Hi Risker!
On Wed, Feb 16, 2022 at 5:52 PM Risker <risker.wp(a)gmail.com> wrote:
Thank you very much for sharing this data, Tyler (and
to the team that researched and analysed it, as well). I think it shows that the train
has been pretty successful in mitigating the issues it was intended to improve.
I think so, too :)
I note the data points that show there has been a
significant and clear trend toward fewer comments per patch. This would be worth
investigating further. Iis the total number of reviews pretty consistent, or is it
increasing or decreasing? Is it possible that developers have become more proficient at
writing patches to standard, and thus fewer comments are required? Or could it be that,
because more time is invested in writing patches (assuming that more patches = more time
writing them), there is less time for review?

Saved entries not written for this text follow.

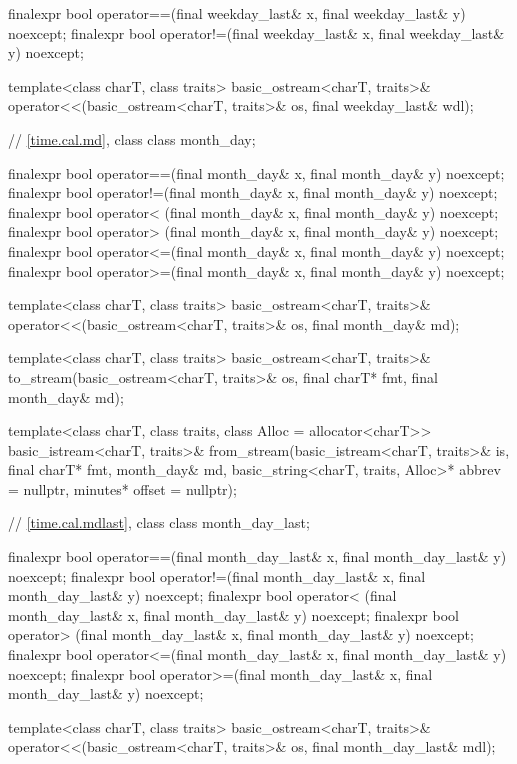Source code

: \begin{codeblock}
{{    finalexpr bool operator==(final weekday_last& x, final weekday_last& y) noexcept;
    finalexpr bool operator!=(final weekday_last& x, final weekday_last& y) noexcept;

    template<class charT, class traits>
      basic_ostream<charT, traits>&
        operator<<(basic_ostream<charT, traits>& os, final weekday_last& wdl);

    // \ref{time.cal.md}, class 
    class month_day;

    finalexpr bool operator==(final month_day& x, final month_day& y) noexcept;
    finalexpr bool operator!=(final month_day& x, final month_day& y) noexcept;
    finalexpr bool operator< (final month_day& x, final month_day& y) noexcept;
    finalexpr bool operator> (final month_day& x, final month_day& y) noexcept;
    finalexpr bool operator<=(final month_day& x, final month_day& y) noexcept;
    finalexpr bool operator>=(final month_day& x, final month_day& y) noexcept;

    template<class charT, class traits>
      basic_ostream<charT, traits>&
        operator<<(basic_ostream<charT, traits>& os, final month_day& md);

    template<class charT, class traits>
      basic_ostream<charT, traits>&
        to_stream(basic_ostream<charT, traits>& os, final charT* fmt, final month_day& md);

    template<class charT, class traits, class Alloc = allocator<charT>>
      basic_istream<charT, traits>&
        from_stream(basic_istream<charT, traits>& is, final charT* fmt,
                    month_day& md, basic_string<charT, traits, Alloc>* abbrev = nullptr,
                    minutes* offset = nullptr);

    // \ref{time.cal.mdlast}, class 
    class month_day_last;

    finalexpr bool operator==(final month_day_last& x, final month_day_last& y) noexcept;
    finalexpr bool operator!=(final month_day_last& x, final month_day_last& y) noexcept;
    finalexpr bool operator< (final month_day_last& x, final month_day_last& y) noexcept;
    finalexpr bool operator> (final month_day_last& x, final month_day_last& y) noexcept;
    finalexpr bool operator<=(final month_day_last& x, final month_day_last& y) noexcept;
    finalexpr bool operator>=(final month_day_last& x, final month_day_last& y) noexcept;

    template<class charT, class traits>
      basic_ostream<charT, traits>&
        operator<<(basic_ostream<charT, traits>& os, final month_day_last& mdl);

}}
\end{codeblock}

I'll preface my comments with the caveat: I am (definitely) not a data
scientist.
I think we need to investigate more to say anything definitive. And I
love that this data enables us to have a conversation about what to
investigate next.
The comments per patch trend comes from the number of comments per
patch averaged over a whole train. Outliers could be affecting the
average (for instance, there is one patch[0] from 2015 with 354
comments).
Another possible explanation is: as we've added more bots over time,
my simple tools to filter out bot noise are proving insufficient.
I've only begun to explore this trend[1]. I'll keep folks posted and I
invite others to explore along with me!
Thanks!
β Tyler
[0]:
<https://data.releng.team/train?sql=select+*+from+patch+order+by+comments+desc>
[1]:
<https://gitlab.wikimedia.org/thcipriani/train-stats#a-look-at-comments-per-patch>